David Hockney | Some New Painting (and Photography)
Photography: Installation views by Tom Barratt; Artwork images by Richard Schmidt
PACE Gallery | New York | 8 November 2014 – 10 January 2015
PACE Gallery in New York have the ever-prolific David Hockney on show in a wonderful exhibition of new paintings (…and photography).
New York—Pace Gallery is pleased to announce Some New Painting (and Photography), David Hockney’s first exhibition of new paintings since 2009. Following The Arrival of Spring, it is Pace’s second presentation of Hockney’s work this year. The exhibition will be on view at 508 West 25th Street from November 8, 2014, through January 10, 2015. To accompany the exhibition, Pace will publish a catalogue featuring a new essay by critic Martin Gayford, author of A Bigger Message: Conversations with David Hockney (Thames & Hudson, 2011).

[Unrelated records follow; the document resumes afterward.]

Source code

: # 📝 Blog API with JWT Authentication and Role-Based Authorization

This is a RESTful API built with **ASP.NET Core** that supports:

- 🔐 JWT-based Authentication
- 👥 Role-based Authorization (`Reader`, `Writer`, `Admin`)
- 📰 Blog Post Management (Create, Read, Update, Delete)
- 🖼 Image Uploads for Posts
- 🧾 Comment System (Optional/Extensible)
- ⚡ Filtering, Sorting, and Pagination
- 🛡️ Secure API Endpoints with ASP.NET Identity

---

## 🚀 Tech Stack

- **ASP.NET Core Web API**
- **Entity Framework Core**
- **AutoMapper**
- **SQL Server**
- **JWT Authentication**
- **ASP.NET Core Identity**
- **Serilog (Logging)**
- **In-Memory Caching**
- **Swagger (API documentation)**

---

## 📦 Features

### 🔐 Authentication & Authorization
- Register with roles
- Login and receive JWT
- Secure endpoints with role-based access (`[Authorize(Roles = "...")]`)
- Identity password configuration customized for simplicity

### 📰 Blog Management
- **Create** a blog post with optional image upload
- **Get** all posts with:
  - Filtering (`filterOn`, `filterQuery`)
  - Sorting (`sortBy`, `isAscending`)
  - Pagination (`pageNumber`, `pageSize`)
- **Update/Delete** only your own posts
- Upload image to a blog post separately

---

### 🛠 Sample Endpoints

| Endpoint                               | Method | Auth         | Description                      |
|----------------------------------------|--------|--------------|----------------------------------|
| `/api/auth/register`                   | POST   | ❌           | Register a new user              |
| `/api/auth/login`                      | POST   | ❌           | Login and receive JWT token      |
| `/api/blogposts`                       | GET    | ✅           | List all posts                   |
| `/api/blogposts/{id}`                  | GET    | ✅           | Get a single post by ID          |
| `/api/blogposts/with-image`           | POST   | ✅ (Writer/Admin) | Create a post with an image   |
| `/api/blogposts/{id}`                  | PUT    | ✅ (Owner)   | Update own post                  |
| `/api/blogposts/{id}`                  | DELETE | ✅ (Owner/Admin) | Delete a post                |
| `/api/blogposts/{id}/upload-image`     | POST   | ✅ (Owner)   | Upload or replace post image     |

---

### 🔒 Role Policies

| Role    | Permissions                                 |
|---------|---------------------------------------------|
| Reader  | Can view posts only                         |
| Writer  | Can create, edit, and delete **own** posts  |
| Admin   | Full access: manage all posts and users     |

Some New Painting (and Photography) is Hockney’s first exhibition of works completed since his return to Los Angeles from England, where he spent a decade pictorially exploring the East Yorkshire landscape of his youth.
The works in the exhibition demonstrate Hockney’s longstanding dedication to painting and to depicting the human figure. Hockney made all of these works in his Los Angeles studio using live models—friends, colleagues and dancers. The exhibition includes seated portraits of individuals, a series of paintings that recalls Matisse’s masterpiece Dance and paintings of figures posing in his studio. Hockney moved his figures and objects around the studio. Playing with time and space, some figures appear more than once in the same painting.
The paintings highlight enduring interests and motifs in Hockney’s work: art history, pictorial space and portraiture. Martin Gayford wrote these paintings create a new kind of pictorial space: “Each figure contains within it multiple points of view, and so does the picture as a whole. Consequently, the viewer in turn feels in a different relation to every person in the picture, and the whole painting feels very different to one that contains just one angle of vision.”
The exhibition also includes five photographic drawings exhibited on high-definition screens. The works juxtapose elements he has drawn with photographs taken during sessions painting groups in his studio. Following his recent iPad drawings and video works, the photographic drawings continue Hockney’s use of technology to produce images.
Although each figure depicts someone specific, Hockney is less interested in representation or documentation. Rather he is interested in advancing his study of pictorial space and perspective. Art historian Kay Heymer wrote, “Hockney treats the people in his pictures as actors in a scheme reaching beyond biographical or psychological narration. He is on a continuous journey, his art testifying to what he has seen.”
Hockney lives and works between Los Angeles and Yorkshire. This is his third exhibition with Pace.